• **Exercise objective**
Type the entries again, word for word.

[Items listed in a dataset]

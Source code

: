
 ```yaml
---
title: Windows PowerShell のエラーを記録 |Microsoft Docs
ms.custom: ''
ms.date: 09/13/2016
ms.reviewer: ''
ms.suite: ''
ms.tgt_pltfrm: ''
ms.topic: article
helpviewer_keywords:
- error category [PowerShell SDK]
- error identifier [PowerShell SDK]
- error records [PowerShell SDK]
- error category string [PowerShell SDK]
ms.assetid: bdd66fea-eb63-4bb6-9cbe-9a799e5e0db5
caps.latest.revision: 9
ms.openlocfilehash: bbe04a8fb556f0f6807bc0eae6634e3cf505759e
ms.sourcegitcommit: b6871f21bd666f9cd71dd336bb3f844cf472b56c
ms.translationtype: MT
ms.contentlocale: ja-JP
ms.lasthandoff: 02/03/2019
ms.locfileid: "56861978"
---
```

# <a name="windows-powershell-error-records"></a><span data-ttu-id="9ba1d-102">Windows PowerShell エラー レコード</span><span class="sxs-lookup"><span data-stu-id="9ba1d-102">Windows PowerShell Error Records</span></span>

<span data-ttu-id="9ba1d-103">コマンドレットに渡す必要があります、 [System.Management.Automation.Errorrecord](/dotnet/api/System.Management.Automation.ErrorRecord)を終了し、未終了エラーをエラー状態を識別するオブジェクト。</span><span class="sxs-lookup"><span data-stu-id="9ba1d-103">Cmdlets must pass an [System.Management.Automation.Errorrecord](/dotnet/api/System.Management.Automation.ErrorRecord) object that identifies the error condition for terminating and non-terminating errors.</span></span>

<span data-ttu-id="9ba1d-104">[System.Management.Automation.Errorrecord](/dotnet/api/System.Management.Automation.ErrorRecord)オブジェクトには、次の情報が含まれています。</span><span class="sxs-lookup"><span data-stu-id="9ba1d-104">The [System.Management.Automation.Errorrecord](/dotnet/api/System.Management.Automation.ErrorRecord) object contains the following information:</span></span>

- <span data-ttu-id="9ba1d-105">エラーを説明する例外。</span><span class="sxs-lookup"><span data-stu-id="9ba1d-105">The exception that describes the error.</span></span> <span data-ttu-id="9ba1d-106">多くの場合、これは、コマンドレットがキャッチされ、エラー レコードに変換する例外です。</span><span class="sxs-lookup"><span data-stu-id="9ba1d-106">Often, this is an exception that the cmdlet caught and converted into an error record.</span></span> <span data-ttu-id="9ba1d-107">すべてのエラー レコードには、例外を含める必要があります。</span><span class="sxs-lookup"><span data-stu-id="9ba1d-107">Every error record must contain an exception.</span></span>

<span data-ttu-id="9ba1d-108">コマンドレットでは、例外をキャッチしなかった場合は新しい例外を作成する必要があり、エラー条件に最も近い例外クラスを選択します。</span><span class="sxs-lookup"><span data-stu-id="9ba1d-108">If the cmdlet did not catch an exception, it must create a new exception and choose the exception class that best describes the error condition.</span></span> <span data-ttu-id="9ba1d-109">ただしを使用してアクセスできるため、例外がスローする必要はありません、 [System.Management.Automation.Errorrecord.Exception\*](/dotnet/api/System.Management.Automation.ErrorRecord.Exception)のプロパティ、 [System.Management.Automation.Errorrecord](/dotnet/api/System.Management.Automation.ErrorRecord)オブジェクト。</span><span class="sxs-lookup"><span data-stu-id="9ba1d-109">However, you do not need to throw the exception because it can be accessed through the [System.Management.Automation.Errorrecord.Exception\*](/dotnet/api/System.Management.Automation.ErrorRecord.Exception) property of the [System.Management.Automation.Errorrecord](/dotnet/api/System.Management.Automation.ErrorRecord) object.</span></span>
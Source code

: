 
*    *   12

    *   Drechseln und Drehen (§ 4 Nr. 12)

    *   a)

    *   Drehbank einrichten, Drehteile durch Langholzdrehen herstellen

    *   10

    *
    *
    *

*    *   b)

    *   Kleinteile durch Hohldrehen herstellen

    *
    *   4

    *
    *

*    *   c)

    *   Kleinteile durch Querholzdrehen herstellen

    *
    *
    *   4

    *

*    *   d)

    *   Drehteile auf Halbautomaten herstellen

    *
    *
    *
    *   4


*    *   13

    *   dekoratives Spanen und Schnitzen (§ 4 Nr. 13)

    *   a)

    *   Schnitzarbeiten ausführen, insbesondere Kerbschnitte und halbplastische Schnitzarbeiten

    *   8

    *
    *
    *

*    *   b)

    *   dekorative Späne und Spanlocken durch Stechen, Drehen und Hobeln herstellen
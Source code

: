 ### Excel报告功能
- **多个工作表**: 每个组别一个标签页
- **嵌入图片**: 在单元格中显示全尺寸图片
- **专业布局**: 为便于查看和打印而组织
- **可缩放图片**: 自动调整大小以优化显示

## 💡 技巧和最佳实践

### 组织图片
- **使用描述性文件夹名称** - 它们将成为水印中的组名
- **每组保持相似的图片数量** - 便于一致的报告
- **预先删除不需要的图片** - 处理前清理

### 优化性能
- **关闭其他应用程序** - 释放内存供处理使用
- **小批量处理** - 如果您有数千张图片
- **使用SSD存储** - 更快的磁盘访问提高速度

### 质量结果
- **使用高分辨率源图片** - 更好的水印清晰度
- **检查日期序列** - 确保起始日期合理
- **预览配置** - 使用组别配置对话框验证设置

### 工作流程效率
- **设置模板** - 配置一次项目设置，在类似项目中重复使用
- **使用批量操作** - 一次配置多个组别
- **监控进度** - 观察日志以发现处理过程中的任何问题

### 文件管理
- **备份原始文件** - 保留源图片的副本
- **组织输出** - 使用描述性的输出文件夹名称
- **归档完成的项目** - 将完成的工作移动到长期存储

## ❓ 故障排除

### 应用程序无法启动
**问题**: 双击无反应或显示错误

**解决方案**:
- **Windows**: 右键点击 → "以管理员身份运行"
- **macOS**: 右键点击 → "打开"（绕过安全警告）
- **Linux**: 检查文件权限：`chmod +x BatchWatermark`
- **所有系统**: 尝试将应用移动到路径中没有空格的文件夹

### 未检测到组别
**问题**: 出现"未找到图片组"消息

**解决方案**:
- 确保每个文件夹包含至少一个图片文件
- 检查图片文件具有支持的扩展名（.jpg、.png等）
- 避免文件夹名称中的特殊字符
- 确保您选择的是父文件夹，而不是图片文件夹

• **Written response**
Source code

:
 ```yaml
---
title: Windows PowerShell のエラーを記録 |Microsoft Docs
ms.custom: ''
ms.date: 09/13/2016
ms.reviewer: ''
ms.suite: ''
ms.tgt_pltfrm: ''
ms.topic: article
helpviewer_keywords:
- error category [PowerShell SDK]
- error identifier [PowerShell SDK]
- error records [PowerShell SDK]
- error category string [PowerShell SDK]
ms.assetid: bdd66fea-eb63-4bb6-9cbe-9a799e5e0db5
caps.latest.revision: 9
ms.openlocfilehash: bbe04a8fb556f0f6807bc0eae6634e3cf505759e
ms.sourcegitcommit: b6871f21bd666f9cd71dd336bb3f844cf472b56c
ms.translationtype: MT
ms.contentlocale: ja-JP
ms.lasthandoff: 02/03/2019
ms.locfileid: "56861978"
---
```

# <a name="windows-powershell-error-records"></a><span data-ttu-id="9ba1d-102">Windows PowerShell エラー レコード</span><span class="sxs-lookup"><span data-stu-id="9ba1d-102">Windows PowerShell Error Records</span></span>

<span data-ttu-id="9ba1d-103">コマンドレットに渡す必要があります、 [System.Management.Automation.Errorrecord](/dotnet/api/System.Management.Automation.ErrorRecord)を終了し、未終了エラーをエラー状態を識別するオブジェクト。</span><span class="sxs-lookup"><span data-stu-id="9ba1d-103">Cmdlets must pass an [System.Management.Automation.Errorrecord](/dotnet/api/System.Management.Automation.ErrorRecord) object that identifies the error condition for terminating and non-terminating errors.</span></span>

<span data-ttu-id="9ba1d-104">[System.Management.Automation.Errorrecord](/dotnet/api/System.Management.Automation.ErrorRecord)オブジェクトには、次の情報が含まれています。</span><span class="sxs-lookup"><span data-stu-id="9ba1d-104">The [System.Management.Automation.Errorrecord](/dotnet/api/System.Management.Automation.ErrorRecord) object contains the following information:</span></span>

- <span data-ttu-id="9ba1d-105">エラーを説明する例外。</span><span class="sxs-lookup"><span data-stu-id="9ba1d-105">The exception that describes the error.</span></span> <span data-ttu-id="9ba1d-106">多くの場合、これは、コマンドレットがキャッチされ、エラー レコードに変換する例外です。</span><span class="sxs-lookup"><span data-stu-id="9ba1d-106">Often, this is an exception that the cmdlet caught and converted into an error record.</span></span> <span data-ttu-id="9ba1d-107">すべてのエラー レコードには、例外を含める必要があります。</span><span class="sxs-lookup"><span data-stu-id="9ba1d-107">Every error record must contain an exception.</span></span>

<span data-ttu-id="9ba1d-108">コマンドレットでは、例外をキャッチしなかった場合は新しい例外を作成する必要があり、エラー条件に最も近い例外クラスを選択します。</span><span class="sxs-lookup"><span data-stu-id="9ba1d-108">If the cmdlet did not catch an exception, it must create a new exception and choose the exception class that best describes the error condition.</span></span> <span data-ttu-id="9ba1d-109">ただしを使用してアクセスできるため、例外がスローする必要はありません、 [System.Management.Automation.Errorrecord.Exception\*](/dotnet/api/System.Management.Automation.ErrorRecord.Exception)のプロパティ、 [System.Management.Automation.Errorrecord](/dotnet/api/System.Management.Automation.ErrorRecord)オブジェクト。</span><span class="sxs-lookup"><span data-stu-id="9ba1d-109">However, you do not need to throw the exception because it can be accessed through the [System.Management.Automation.Errorrecord.Exception\*](/dotnet/api/System.Management.Automation.ErrorRecord.Exception) property of the [System.Management.Automation.Errorrecord](/dotnet/api/System.Management.Automation.ErrorRecord) object.</span></span>
Source code

: 
*    *   12

    *   Drechseln und Drehen (§ 4 Nr. 12)

    *   a)

    *   Drehbank einrichten, Drehteile durch Langholzdrehen herstellen

    *   10

    *
    *
    *

*    *   b)

    *   Kleinteile durch Hohldrehen herstellen

    *
    *   4

    *
    *

*    *   c)

    *   Kleinteile durch Querholzdrehen herstellen

    *
    *
    *   4

    *

*    *   d)

    *   Drehteile auf Halbautomaten herstellen

    *
    *
    *
    *   4


*    *   13

    *   dekoratives Spanen und Schnitzen (§ 4 Nr. 13)

    *   a)

    *   Schnitzarbeiten ausführen, insbesondere Kerbschnitte und halbplastische Schnitzarbeiten

    *   8

    *
    *
    *

*    *   b)

    *   dekorative Späne und Spanlocken durch Stechen, Drehen und Hobeln herstellen
Source code

: ### Excel报告功能
- **多个工作表**: 每个组别一个标签页
- **嵌入图片**: 在单元格中显示全尺寸图片
- **专业布局**: 为便于查看和打印而组织
- **可缩放图片**: 自动调整大小以优化显示

## 💡 技巧和最佳实践

### 组织图片
- **使用描述性文件夹名称** - 它们将成为水印中的组名
- **每组保持相似的图片数量** - 便于一致的报告
- **预先删除不需要的图片** - 处理前清理

### 优化性能
- **关闭其他应用程序** - 释放内存供处理使用
- **小批量处理** - 如果您有数千张图片
- **使用SSD存储** - 更快的磁盘访问提高速度

### 质量结果
- **使用高分辨率源图片** - 更好的水印清晰度
- **检查日期序列** - 确保起始日期合理
- **预览配置** - 使用组别配置对话框验证设置

### 工作流程效率
- **设置模板** - 配置一次项目设置，在类似项目中重复使用
- **使用批量操作** - 一次配置多个组别
- **监控进度** - 观察日志以发现处理过程中的任何问题

### 文件管理
- **备份原始文件** - 保留源图片的副本
- **组织输出** - 使用描述性的输出文件夹名称
- **归档完成的项目** - 将完成的工作移动到长期存储

## ❓ 故障排除

### 应用程序无法启动
**问题**: 双击无反应或显示错误

**解决方案**:
- **Windows**: 右键点击 → "以管理员身份运行"
- **macOS**: 右键点击 → "打开"（绕过安全警告）
- **Linux**: 检查文件权限：`chmod +x BatchWatermark`
- **所有系统**: 尝试将应用移动到路径中没有空格的文件夹

### 未检测到组别
**问题**: 出现"未找到图片组"消息

**解决方案**:
- 确保每个文件夹包含至少一个图片文件
- 检查图片文件具有支持的扩展名（.jpg、.png等）
- 避免文件夹名称中的特殊字符
- 确保您选择的是父文件夹，而不是图片文件夹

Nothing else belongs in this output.